Learning objectives, technical skills and concepts:

  • Sampling distribution: sample standard deviation vs standard error
  • Building custom functions
  • T-tests
  • Resampling
  • R formula notation
  • R object structure

Sampling Distribution

The building block of the sampling distribution is the Standard Error (SE).

Standard Error of the Mean

Every sample statistic (mean, standard deviation, etc) has a formula. We will only worry about the standard error of the mean, \(SSE_m\).

The formula for the standard error of the mean is simple, in words:

The sample standard error of the mean is the sample standard deviation divided by the square root of the sample size

In symbols:

\(SSE_m = \frac{s_x}{\sqrt{n}}\)

R Function for the SE

R does not have a built-in function to calculate the standard error of the mean.

You should write one of your own!

sse_mean = function(... You can test it out on the penguin data:

require(palmerpenguins)
sse_mean(penguins$bill_depth_mm)
## [1] 0.1067846

Did you get the same result? If you got a NA instead, you may have had an issue with missing data.

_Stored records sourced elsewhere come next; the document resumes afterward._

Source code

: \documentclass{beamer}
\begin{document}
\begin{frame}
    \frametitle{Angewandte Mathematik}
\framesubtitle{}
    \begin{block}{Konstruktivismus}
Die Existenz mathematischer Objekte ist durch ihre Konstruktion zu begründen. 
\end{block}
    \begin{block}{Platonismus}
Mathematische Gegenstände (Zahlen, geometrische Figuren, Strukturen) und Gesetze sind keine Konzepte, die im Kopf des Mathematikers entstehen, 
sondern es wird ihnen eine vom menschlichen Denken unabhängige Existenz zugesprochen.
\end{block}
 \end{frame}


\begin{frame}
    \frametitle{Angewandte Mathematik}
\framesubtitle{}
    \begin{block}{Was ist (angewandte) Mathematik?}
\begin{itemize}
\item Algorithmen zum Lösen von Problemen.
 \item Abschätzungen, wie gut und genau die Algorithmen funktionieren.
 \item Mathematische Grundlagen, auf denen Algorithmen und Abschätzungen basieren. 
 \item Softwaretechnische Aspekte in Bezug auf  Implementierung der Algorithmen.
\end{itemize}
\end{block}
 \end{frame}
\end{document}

Try out all of the intermediate steps you used in your calculation to make sure they can deal with NA values.

Here are some hints (click to show/hide)
  1. Check out the help entry for sd(). Specifically, you should look for how it handles missing data. You’ll need to make sure your sse_mean function can deal with missing values.
  2. when you calculate the sample size, you’ll need to exclude any missing values from the count.
  3. Check out the is.na() function, it may be of use to you along with the logical not operator !.

R’s Formula Notation

We’ve been using R’s formula notation, but I haven’t specifically talked about it

It’s a powerful and expressive way to specify a statistical model. We’ll be making use of it a lot in the rest of the course.

Here’s a nice tutorial you can skim to get the basics

https://www.datacamp.com/community/tutorials/r-formula-tutorial

We’ll have plenty of opportunity for more discussion and practice.

Classical p-value interpretation

In lecture, we’ve discussed a decision criterion in which we set a threshold false-positive rate that we are willing to accept. We then use a test statistic generated from the data to see if our data meet our criterion.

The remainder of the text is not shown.